Advisors - Section 1035 Tax-Free Exchange of Life Insurance Policies


The Wealth Counselor
Section 1035 - Tax-Free Exchange of Life Insurance Policies Volume 3, Issue 7
From Travis H. Perry

Travis Holmes Perry, P.C.

300 Main Street, Suite 301
Grand Junction, CO 81501

Your Estate, Business and Tax Planning Law Firm. Helping You Plan Your Legacy Today.
This issue of The Wealth Counselor examines a topic that should interest all owners of non-term life insurance policies and their advisors - Internal Revenue Code Section 1035 and its application. A 1035 exchange of life insurance policies, unlike a surrender or sale of a policy, is not an income recognition event. This can allow the policy owner, for example, to take advantage of lower insurance costs due to increased life expectancy, obtain new life insurance features and benefits, or replace a policy that is not performing at an acceptable level and do so without having to pay income taxes on the transaction.

With today's new mortality tables, clients in good health can often exchange an existing policy for a new policy that offers both lower premiums and more death benefit, even though the insured is significantly older than when the original policy was issued. An understanding of how 1035 exchanges work allows wealth planning professionals to increase sales, reduce fiduciary exposure, provide better service to clients, and strengthen their position as the clients' trusted advisor.

What is a 1035 Exchange?
Internal Revenue Code Section 1035 permits the owner to exchange one life insurance contract for another on a tax-free basis. It requires that neither the policy owner nor the insured life or lives be different after the exchange. In a 1035 exchange, the owner's cost basis in the old policy carries over to the new policy.

What does not have to be the same before and after includes the death benefit, premiums, or policy structure. Thus, for example, Section 1035 permits the exchange of a variable policy for a whole life policy or a $500,000 policy for an $800,000 policy. In addition, Section 1035 permits the exchange of multiple policies on one life for one policy on the same life.

Planning Tip: Section 1035 DOES NOT permit the exchange of two single life policies on different insureds for a survivorship life policy on the two insureds or vice versa. However, the exchange of a survivorship life policy for another survivorship life policy on the same insureds should qualify as a tax-free exchange.

Planning Tip: After one of the insureds dies, a joint-life policy becomes a single-life policy and can be exchanged for another single-life policy on the survivor.

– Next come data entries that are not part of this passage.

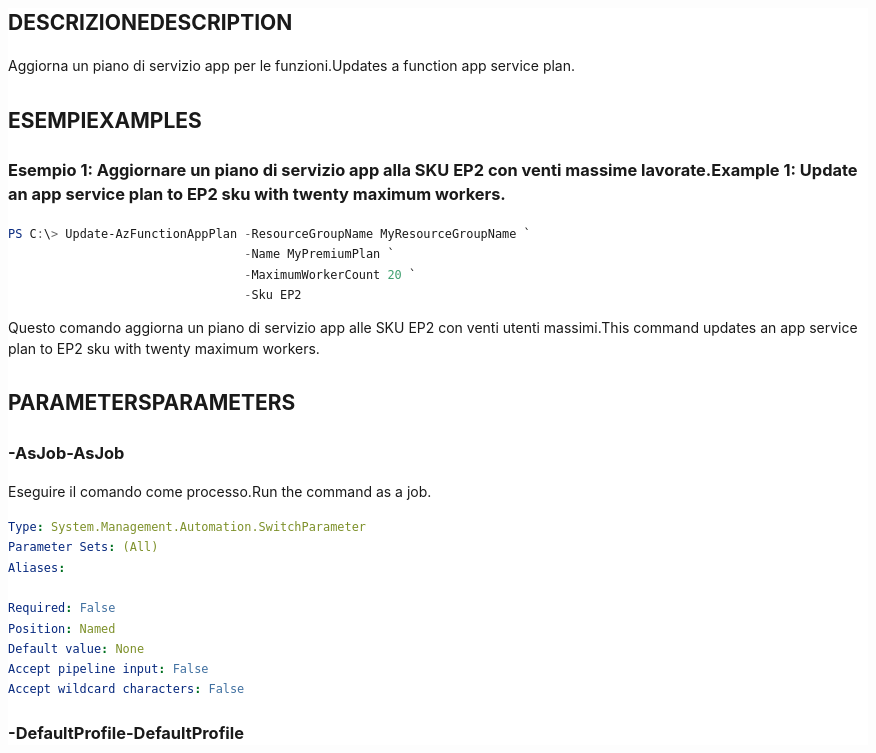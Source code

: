 ## <span data-ttu-id="9c04e-107">DESCRIZIONE</span><span class="sxs-lookup"><span data-stu-id="9c04e-107">DESCRIPTION</span></span>
<span data-ttu-id="9c04e-108">Aggiorna un piano di servizio app per le funzioni.</span><span class="sxs-lookup"><span data-stu-id="9c04e-108">Updates a function app service plan.</span></span>

## <span data-ttu-id="9c04e-109">ESEMPI</span><span class="sxs-lookup"><span data-stu-id="9c04e-109">EXAMPLES</span></span>

### <span data-ttu-id="9c04e-110">Esempio 1: Aggiornare un piano di servizio app alla SKU EP2 con venti massime lavorate.</span><span class="sxs-lookup"><span data-stu-id="9c04e-110">Example 1: Update an app service plan to EP2 sku with twenty maximum workers.</span></span>
```powershell
PS C:\> Update-AzFunctionAppPlan -ResourceGroupName MyResourceGroupName `
                                 -Name MyPremiumPlan `
                                 -MaximumWorkerCount 20 `
                                 -Sku EP2

```

<span data-ttu-id="9c04e-111">Questo comando aggiorna un piano di servizio app alle SKU EP2 con venti utenti massimi.</span><span class="sxs-lookup"><span data-stu-id="9c04e-111">This command updates an app service plan to EP2 sku with twenty maximum workers.</span></span>

## <span data-ttu-id="9c04e-112">PARAMETERS</span><span class="sxs-lookup"><span data-stu-id="9c04e-112">PARAMETERS</span></span>

### <span data-ttu-id="9c04e-113">-AsJob</span><span class="sxs-lookup"><span data-stu-id="9c04e-113">-AsJob</span></span>
<span data-ttu-id="9c04e-114">Eseguire il comando come processo.</span><span class="sxs-lookup"><span data-stu-id="9c04e-114">Run the command as a job.</span></span>

```yaml
Type: System.Management.Automation.SwitchParameter
Parameter Sets: (All)
Aliases:

Required: False
Position: Named
Default value: None
Accept pipeline input: False
Accept wildcard characters: False
```

### <span data-ttu-id="9c04e-115">-DefaultProfile</span><span class="sxs-lookup"><span data-stu-id="9c04e-115">-DefaultProfile</span></span>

Planning Tip: Under Code Section 1031(b), gain from a life insurance policy exchange that is not solely "like-kind" may create income tax liability.

Planning Tip: If the existing policy is a Modified Endowment Contract (MEC) (which means that the owner cannot access cash value without incurring income tax liability), an exchanged policy is automatically a MEC.

Why Should Clients Consider 1035 Exchanges?
There are many reasons why clients and their advisors should consider 1035 exchanges. Probably the most common is because in today's market it is often possible to reduce premiums and/or increase coverage through a 1035 exchange. There are two principal reasons why this is so.

First, policies written even just a few years ago may use an outdated mortality table. Using the current (2000) tables instead of their predecessor (the 1980 tables) results in dramatic mortality cost reductions because Americans are living longer. Reductions compared to earlier mortality tables are even larger.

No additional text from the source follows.